### Assignment
Out of the data below, copy every line with the string "file".

*** Data supplied

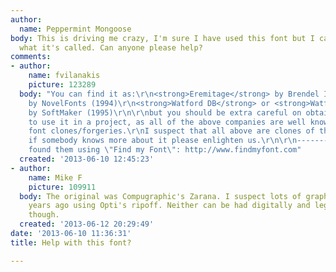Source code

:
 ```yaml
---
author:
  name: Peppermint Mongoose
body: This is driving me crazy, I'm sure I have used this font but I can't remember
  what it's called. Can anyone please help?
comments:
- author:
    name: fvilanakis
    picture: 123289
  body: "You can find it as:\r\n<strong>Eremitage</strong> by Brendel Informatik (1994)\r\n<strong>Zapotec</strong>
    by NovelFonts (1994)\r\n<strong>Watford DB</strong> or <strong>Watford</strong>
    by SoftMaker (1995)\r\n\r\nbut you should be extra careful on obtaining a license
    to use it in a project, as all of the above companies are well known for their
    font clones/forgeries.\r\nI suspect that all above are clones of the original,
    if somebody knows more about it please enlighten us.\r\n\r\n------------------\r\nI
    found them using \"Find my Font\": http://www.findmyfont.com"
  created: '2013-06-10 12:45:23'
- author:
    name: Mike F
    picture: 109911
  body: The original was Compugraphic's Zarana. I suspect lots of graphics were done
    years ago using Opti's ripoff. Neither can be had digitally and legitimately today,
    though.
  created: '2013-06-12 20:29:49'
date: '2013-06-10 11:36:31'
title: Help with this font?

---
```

******
*** Data supplied

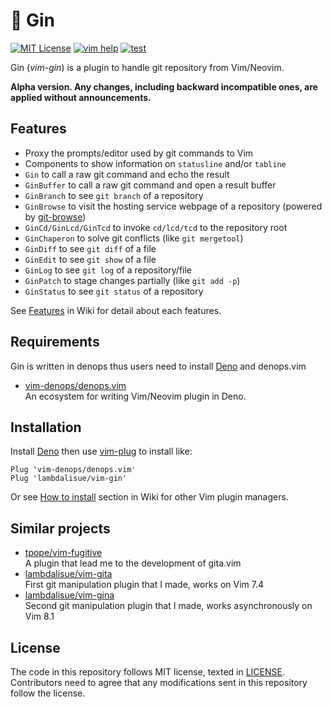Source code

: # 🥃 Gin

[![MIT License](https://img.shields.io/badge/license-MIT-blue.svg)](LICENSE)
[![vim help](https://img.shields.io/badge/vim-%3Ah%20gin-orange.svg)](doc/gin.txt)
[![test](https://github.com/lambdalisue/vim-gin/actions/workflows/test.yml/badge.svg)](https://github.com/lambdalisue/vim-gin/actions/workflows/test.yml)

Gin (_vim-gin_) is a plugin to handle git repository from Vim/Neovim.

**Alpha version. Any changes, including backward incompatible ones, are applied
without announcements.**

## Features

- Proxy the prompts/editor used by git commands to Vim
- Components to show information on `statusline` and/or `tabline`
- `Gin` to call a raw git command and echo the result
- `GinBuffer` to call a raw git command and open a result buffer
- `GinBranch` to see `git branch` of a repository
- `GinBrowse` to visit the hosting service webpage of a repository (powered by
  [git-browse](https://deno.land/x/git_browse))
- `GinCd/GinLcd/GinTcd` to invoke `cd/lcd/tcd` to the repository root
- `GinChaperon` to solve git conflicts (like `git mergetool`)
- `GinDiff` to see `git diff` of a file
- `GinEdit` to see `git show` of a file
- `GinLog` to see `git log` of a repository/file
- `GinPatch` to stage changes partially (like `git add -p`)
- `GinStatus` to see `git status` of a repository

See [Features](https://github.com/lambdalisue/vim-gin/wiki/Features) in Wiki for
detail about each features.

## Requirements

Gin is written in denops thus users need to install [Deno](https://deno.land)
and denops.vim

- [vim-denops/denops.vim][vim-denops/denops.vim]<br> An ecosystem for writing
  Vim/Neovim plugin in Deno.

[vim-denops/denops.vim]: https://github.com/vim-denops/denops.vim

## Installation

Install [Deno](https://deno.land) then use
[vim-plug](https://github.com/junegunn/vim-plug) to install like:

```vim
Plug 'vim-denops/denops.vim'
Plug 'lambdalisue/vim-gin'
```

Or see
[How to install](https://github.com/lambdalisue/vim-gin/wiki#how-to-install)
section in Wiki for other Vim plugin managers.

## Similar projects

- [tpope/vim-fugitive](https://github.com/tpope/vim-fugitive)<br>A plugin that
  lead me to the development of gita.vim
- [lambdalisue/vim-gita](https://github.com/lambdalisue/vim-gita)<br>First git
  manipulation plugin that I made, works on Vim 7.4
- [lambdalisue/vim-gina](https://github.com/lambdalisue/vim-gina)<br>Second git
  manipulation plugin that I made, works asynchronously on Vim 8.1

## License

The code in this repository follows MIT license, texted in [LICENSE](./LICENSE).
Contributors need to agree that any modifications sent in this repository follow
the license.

******
*** Data supplied

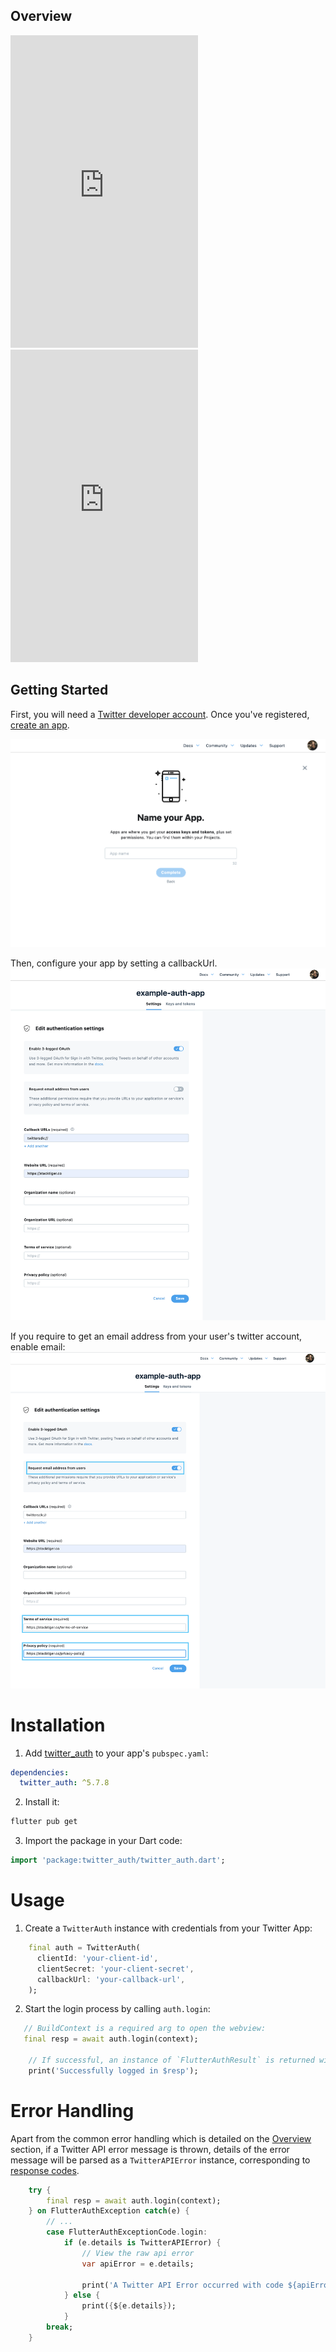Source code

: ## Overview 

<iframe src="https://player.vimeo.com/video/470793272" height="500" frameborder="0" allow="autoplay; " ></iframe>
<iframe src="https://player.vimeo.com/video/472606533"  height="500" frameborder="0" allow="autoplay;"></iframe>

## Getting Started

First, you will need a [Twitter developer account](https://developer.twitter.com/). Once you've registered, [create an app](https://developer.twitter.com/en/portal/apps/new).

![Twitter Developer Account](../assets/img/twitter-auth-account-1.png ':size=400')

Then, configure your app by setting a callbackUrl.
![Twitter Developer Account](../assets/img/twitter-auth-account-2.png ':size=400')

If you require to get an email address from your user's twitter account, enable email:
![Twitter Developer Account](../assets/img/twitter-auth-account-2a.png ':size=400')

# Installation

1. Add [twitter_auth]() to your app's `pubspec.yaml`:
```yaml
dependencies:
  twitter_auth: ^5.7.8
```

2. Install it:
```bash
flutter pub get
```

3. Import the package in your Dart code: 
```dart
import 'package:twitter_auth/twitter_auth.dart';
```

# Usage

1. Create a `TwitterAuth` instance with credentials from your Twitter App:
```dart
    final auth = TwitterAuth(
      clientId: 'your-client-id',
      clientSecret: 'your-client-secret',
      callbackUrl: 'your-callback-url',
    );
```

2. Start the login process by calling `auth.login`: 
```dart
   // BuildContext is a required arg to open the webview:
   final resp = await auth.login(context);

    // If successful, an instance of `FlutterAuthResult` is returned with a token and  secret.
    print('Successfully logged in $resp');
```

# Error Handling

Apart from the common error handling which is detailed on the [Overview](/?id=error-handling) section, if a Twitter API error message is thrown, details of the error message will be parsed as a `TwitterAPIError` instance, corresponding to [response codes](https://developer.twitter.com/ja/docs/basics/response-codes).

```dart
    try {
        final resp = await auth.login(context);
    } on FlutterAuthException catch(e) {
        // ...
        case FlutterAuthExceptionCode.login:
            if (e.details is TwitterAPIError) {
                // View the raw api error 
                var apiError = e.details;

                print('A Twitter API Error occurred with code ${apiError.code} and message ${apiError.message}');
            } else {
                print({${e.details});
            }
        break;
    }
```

******

### Solution below
- `GinDiff` to see `git diff` of a file
- `GinEdit` to see `git show` of a file
- `GinLog` to see `git log` of a repository/file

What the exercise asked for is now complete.